La maggior parte dei traditi arriva qui sull'onda della disperazione e rimane perché trova una comprensione che altrove non trova.
Io stessa prima di esserne toccata non mi rendevo conto dello sconvolgimento che provoca un tradimento e una separazione.
Nella cultura contemporanea il tradimento è visto come una cosa o intrigante o ridicola e la separazione come fatto comune.
Per questo quando ci caschiamo dentro siamo destabilizzati per quanto lo viviamo come un fatto tragico.
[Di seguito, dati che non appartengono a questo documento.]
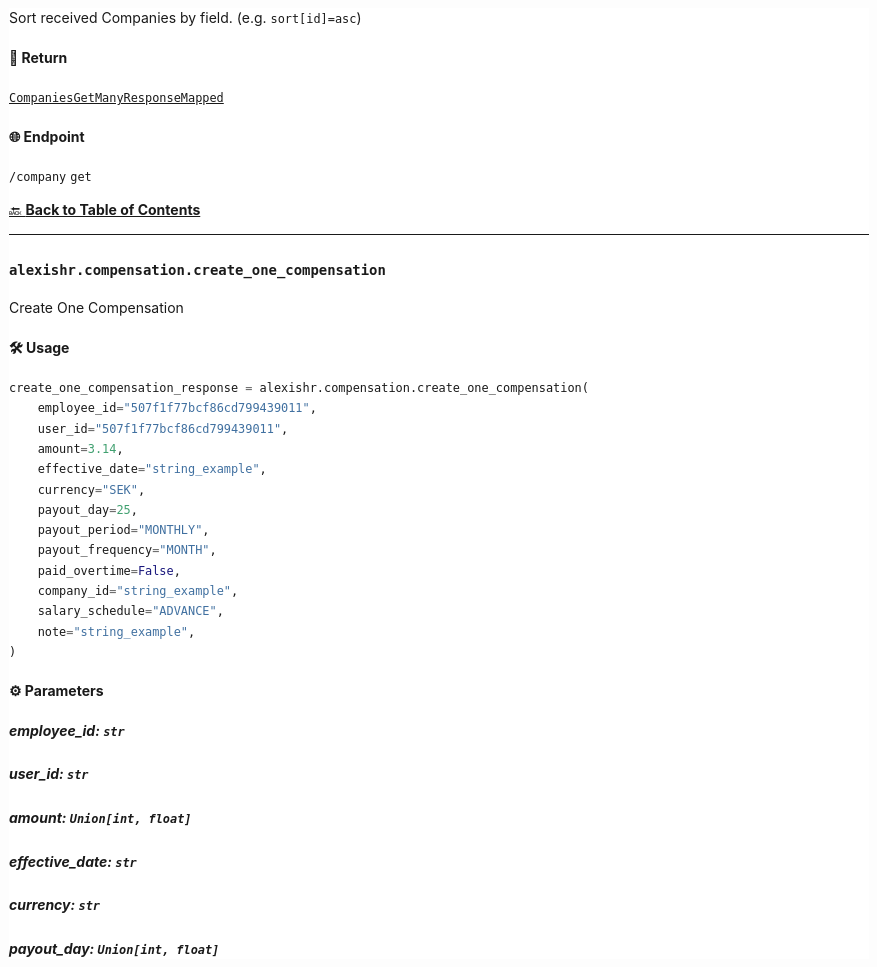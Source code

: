 Sort received Companies by field. (e.g. `sort[id]=asc`)

#### 🔄 Return<a id="🔄-return"></a>

[`CompaniesGetManyResponseMapped`](./alexis_hr_python_sdk/pydantic/companies_get_many_response_mapped.py)

#### 🌐 Endpoint<a id="🌐-endpoint"></a>

`/company` `get`

[🔙 **Back to Table of Contents**](#table-of-contents)

---

### `alexishr.compensation.create_one_compensation`<a id="alexishrcompensationcreate_one_compensation"></a>

Create One Compensation

#### 🛠️ Usage<a id="🛠️-usage"></a>

```python
create_one_compensation_response = alexishr.compensation.create_one_compensation(
    employee_id="507f1f77bcf86cd799439011",
    user_id="507f1f77bcf86cd799439011",
    amount=3.14,
    effective_date="string_example",
    currency="SEK",
    payout_day=25,
    payout_period="MONTHLY",
    payout_frequency="MONTH",
    paid_overtime=False,
    company_id="string_example",
    salary_schedule="ADVANCE",
    note="string_example",
)
```

#### ⚙️ Parameters<a id="⚙️-parameters"></a>

##### employee_id: `str`<a id="employee_id-str"></a>

##### user_id: `str`<a id="user_id-str"></a>

##### amount: `Union[int, float]`<a id="amount-unionint-float"></a>

##### effective_date: `str`<a id="effective_date-str"></a>

##### currency: `str`<a id="currency-str"></a>

##### payout_day: `Union[int, float]`<a id="payout_day-unionint-float"></a>
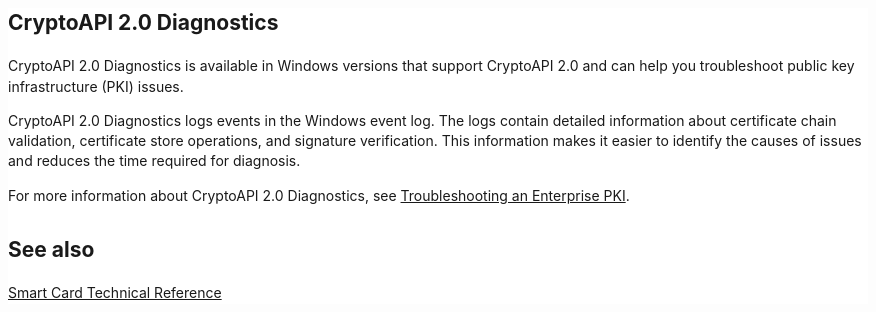 ## CryptoAPI 2.0 Diagnostics

CryptoAPI 2.0 Diagnostics is available in Windows versions that support CryptoAPI 2.0 and can help you troubleshoot public key infrastructure (PKI) issues.

CryptoAPI 2.0 Diagnostics logs events in the Windows event log. The logs contain detailed information about certificate chain validation, certificate store operations, and signature verification. This information makes it easier to identify the causes of issues and reduces the time required for diagnosis.

For more information about CryptoAPI 2.0 Diagnostics, see [Troubleshooting an Enterprise PKI](/previous-versions/windows/it-pro/windows-server-2008-R2-and-2008/cc771463(v=ws.11)).

## See also

[Smart Card Technical Reference](smart-card-windows-smart-card-technical-reference.md)
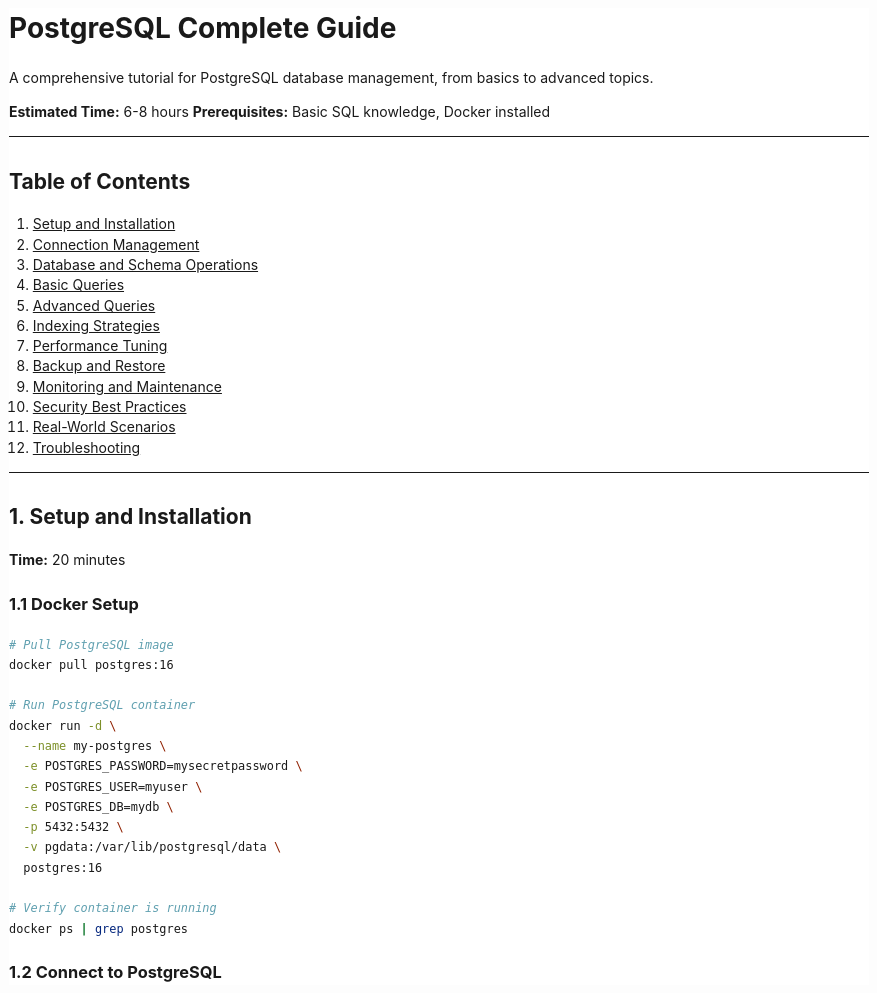 # PostgreSQL Complete Guide

A comprehensive tutorial for PostgreSQL database management, from basics to advanced topics.

**Estimated Time:** 6-8 hours
**Prerequisites:** Basic SQL knowledge, Docker installed

---

## Table of Contents

1. [Setup and Installation](#1-setup-and-installation)
2. [Connection Management](#2-connection-management)
3. [Database and Schema Operations](#3-database-and-schema-operations)
4. [Basic Queries](#4-basic-queries)
5. [Advanced Queries](#5-advanced-queries)
6. [Indexing Strategies](#6-indexing-strategies)
7. [Performance Tuning](#7-performance-tuning)
8. [Backup and Restore](#8-backup-and-restore)
9. [Monitoring and Maintenance](#9-monitoring-and-maintenance)
10. [Security Best Practices](#10-security-best-practices)
11. [Real-World Scenarios](#11-real-world-scenarios)
12. [Troubleshooting](#12-troubleshooting)

---

## 1. Setup and Installation

**Time:** 20 minutes

### 1.1 Docker Setup

```bash
# Pull PostgreSQL image
docker pull postgres:16

# Run PostgreSQL container
docker run -d \
  --name my-postgres \
  -e POSTGRES_PASSWORD=mysecretpassword \
  -e POSTGRES_USER=myuser \
  -e POSTGRES_DB=mydb \
  -p 5432:5432 \
  -v pgdata:/var/lib/postgresql/data \
  postgres:16

# Verify container is running
docker ps | grep postgres
```

### 1.2 Connect to PostgreSQL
Nell'educazione alle emozioni bisognerebbe comprendere forse anche il tradimento e la fine di una relazione. Invece crediamo che una relazione sia come un percorso naturale e che una volta iniziato possa avere deviazioni o interruzioni solo se qualcuno disattende in modo eclatante le legittime aspettative.
Benché abbia sentito dire "non ha saputo tenersi il marito" in riferimento a una che si era separata perché picchiata, normalmente si immagina che si venga traditi per gravissime mancanze. Per questo ognuno si sente "bravo" e di conseguenza inattaccabile dal tradimento.
Quando accade così alcuni si autogiudicano totalmente inetti per il ruolo di coppia. Un uomo si pensa sessualmente inetto, ad esempio, o una donna priva di attrattiva.
Affidiamo alla stabilità della relazione la nostra identità di genere.
Mentre credo che la crisi economica e sociale non c'entri nulla.
Bisognerebbe essere educati a capire che una relazione può funzionare o no, ma non dipende dal valore delle persone.